## Task instructions
Every single entry must be reproduced precisely.
• • • • •
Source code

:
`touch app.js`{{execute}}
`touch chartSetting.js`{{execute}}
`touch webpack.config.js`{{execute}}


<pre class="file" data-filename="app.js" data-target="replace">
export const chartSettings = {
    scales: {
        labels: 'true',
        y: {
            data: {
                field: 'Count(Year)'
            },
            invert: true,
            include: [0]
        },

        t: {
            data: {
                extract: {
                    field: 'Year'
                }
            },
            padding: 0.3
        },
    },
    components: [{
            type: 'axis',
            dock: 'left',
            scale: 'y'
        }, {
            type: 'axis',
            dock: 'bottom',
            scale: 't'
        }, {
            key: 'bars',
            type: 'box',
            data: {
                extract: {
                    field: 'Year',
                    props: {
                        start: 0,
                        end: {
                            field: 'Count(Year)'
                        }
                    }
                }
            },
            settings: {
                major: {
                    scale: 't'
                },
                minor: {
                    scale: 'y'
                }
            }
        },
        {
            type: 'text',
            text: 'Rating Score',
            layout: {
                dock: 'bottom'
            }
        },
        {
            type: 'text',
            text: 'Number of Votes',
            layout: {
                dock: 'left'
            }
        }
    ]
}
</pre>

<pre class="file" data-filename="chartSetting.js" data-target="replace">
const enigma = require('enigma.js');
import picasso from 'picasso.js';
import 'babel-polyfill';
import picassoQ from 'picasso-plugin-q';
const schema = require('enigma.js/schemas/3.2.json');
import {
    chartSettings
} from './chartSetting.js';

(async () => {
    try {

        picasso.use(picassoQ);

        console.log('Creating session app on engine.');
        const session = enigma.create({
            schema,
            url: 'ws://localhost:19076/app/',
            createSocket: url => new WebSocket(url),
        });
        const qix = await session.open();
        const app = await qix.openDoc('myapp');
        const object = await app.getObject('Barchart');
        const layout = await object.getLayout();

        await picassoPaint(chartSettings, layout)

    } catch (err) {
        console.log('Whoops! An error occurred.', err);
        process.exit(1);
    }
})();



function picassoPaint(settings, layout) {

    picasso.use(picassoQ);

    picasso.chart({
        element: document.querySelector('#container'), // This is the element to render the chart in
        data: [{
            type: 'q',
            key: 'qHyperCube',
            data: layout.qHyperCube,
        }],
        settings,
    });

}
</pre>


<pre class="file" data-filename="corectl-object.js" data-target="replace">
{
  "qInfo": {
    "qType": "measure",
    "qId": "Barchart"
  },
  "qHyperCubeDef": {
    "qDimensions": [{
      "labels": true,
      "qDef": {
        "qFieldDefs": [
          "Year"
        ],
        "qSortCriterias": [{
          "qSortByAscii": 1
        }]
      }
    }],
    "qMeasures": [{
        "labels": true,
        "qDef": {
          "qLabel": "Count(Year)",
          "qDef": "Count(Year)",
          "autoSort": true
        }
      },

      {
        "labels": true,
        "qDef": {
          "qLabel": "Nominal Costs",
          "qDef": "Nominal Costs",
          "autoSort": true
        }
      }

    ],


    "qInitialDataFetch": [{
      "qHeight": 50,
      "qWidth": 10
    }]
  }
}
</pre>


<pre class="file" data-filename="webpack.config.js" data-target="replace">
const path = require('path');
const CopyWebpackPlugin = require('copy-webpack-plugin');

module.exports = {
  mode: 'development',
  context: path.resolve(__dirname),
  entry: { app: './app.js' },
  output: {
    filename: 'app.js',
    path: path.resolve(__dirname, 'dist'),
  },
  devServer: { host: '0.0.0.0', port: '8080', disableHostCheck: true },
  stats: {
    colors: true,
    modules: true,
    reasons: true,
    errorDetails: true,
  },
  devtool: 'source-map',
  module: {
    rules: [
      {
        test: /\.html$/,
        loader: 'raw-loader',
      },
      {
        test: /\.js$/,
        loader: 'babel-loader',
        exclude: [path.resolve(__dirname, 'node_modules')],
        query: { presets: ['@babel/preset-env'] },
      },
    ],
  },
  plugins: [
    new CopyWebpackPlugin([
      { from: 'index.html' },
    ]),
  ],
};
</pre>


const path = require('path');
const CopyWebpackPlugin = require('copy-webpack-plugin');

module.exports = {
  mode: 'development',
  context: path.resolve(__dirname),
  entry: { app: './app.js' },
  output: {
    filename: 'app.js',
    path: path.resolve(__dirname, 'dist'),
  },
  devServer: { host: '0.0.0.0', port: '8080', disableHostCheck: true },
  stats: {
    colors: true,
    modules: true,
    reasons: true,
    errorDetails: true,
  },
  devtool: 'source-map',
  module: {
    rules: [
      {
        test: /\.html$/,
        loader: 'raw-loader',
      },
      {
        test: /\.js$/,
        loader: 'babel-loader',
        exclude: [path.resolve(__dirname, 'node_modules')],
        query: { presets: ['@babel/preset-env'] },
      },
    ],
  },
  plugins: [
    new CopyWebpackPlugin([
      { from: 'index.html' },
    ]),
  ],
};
• • • • •
## Expected output
Source code

:
`touch app.js`{{execute}}
`touch chartSetting.js`{{execute}}
`touch webpack.config.js`{{execute}}


<pre class="file" data-filename="app.js" data-target="replace">
export const chartSettings = {
    scales: {
        labels: 'true',
        y: {
            data: {
                field: 'Count(Year)'
            },
            invert: true,
            include: [0]
        },

        t: {
            data: {
                extract: {
                    field: 'Year'
                }
            },
            padding: 0.3
        },
    },
    components: [{
            type: 'axis',
            dock: 'left',
            scale: 'y'
        }, {
            type: 'axis',
            dock: 'bottom',
            scale: 't'
        }, {
            key: 'bars',
            type: 'box',
            data: {
                extract: {
                    field: 'Year',
                    props: {
                        start: 0,
                        end: {
                            field: 'Count(Year)'
                        }
                    }
                }
            },
            settings: {
                major: {
                    scale: 't'
                },
                minor: {
                    scale: 'y'
                }
            }
        },
        {
            type: 'text',
            text: 'Rating Score',
            layout: {
                dock: 'bottom'
            }
        },
        {
            type: 'text',
            text: 'Number of Votes',
            layout: {
                dock: 'left'
            }
        }
    ]
}
</pre>

<pre class="file" data-filename="chartSetting.js" data-target="replace">
const enigma = require('enigma.js');
import picasso from 'picasso.js';
import 'babel-polyfill';
import picassoQ from 'picasso-plugin-q';
const schema = require('enigma.js/schemas/3.2.json');
import {
    chartSettings
} from './chartSetting.js';

(async () => {
    try {

        picasso.use(picassoQ);

        console.log('Creating session app on engine.');
        const session = enigma.create({
            schema,
            url: 'ws://localhost:19076/app/',
            createSocket: url => new WebSocket(url),
        });
        const qix = await session.open();
        const app = await qix.openDoc('myapp');
        const object = await app.getObject('Barchart');
        const layout = await object.getLayout();

        await picassoPaint(chartSettings, layout)

    } catch (err) {
        console.log('Whoops! An error occurred.', err);
        process.exit(1);
    }
})();



function picassoPaint(settings, layout) {

    picasso.use(picassoQ);

    picasso.chart({
        element: document.querySelector('#container'), // This is the element to render the chart in
        data: [{
            type: 'q',
            key: 'qHyperCube',
            data: layout.qHyperCube,
        }],
        settings,
    });

}
</pre>


<pre class="file" data-filename="corectl-object.js" data-target="replace">
{
  "qInfo": {
    "qType": "measure",
    "qId": "Barchart"
  },
  "qHyperCubeDef": {
    "qDimensions": [{
      "labels": true,
      "qDef": {
        "qFieldDefs": [
          "Year"
        ],
        "qSortCriterias": [{
          "qSortByAscii": 1
        }]
      }
    }],
    "qMeasures": [{
        "labels": true,
        "qDef": {
          "qLabel": "Count(Year)",
          "qDef": "Count(Year)",
          "autoSort": true
        }
      },

      {
        "labels": true,
        "qDef": {
          "qLabel": "Nominal Costs",
          "qDef": "Nominal Costs",
          "autoSort": true
        }
      }

    ],


    "qInitialDataFetch": [{
      "qHeight": 50,
      "qWidth": 10
    }]
  }
}
</pre>


<pre class="file" data-filename="webpack.config.js" data-target="replace">
const path = require('path');
const CopyWebpackPlugin = require('copy-webpack-plugin');

module.exports = {
  mode: 'development',
  context: path.resolve(__dirname),
  entry: { app: './app.js' },
  output: {
    filename: 'app.js',
    path: path.resolve(__dirname, 'dist'),
  },
  devServer: { host: '0.0.0.0', port: '8080', disableHostCheck: true },
  stats: {
    colors: true,
    modules: true,
    reasons: true,
    errorDetails: true,
  },
  devtool: 'source-map',
  module: {
    rules: [
      {
        test: /\.html$/,
        loader: 'raw-loader',
      },
      {
        test: /\.js$/,
        loader: 'babel-loader',
        exclude: [path.resolve(__dirname, 'node_modules')],
        query: { presets: ['@babel/preset-env'] },
      },
    ],
  },
  plugins: [
    new CopyWebpackPlugin([
      { from: 'index.html' },
    ]),
  ],
};
</pre>


const path = require('path');
const CopyWebpackPlugin = require('copy-webpack-plugin');

module.exports = {
  mode: 'development',
  context: path.resolve(__dirname),
  entry: { app: './app.js' },
  output: {
    filename: 'app.js',
    path: path.resolve(__dirname, 'dist'),
  },
  devServer: { host: '0.0.0.0', port: '8080', disableHostCheck: true },
  stats: {
    colors: true,
    modules: true,
    reasons: true,
    errorDetails: true,
  },
  devtool: 'source-map',
  module: {
    rules: [
      {
        test: /\.html$/,
        loader: 'raw-loader',
      },
      {
        test: /\.js$/,
        loader: 'babel-loader',
        exclude: [path.resolve(__dirname, 'node_modules')],
        query: { presets: ['@babel/preset-env'] },
      },
    ],
  },
  plugins: [
    new CopyWebpackPlugin([
      { from: 'index.html' },
    ]),
  ],
};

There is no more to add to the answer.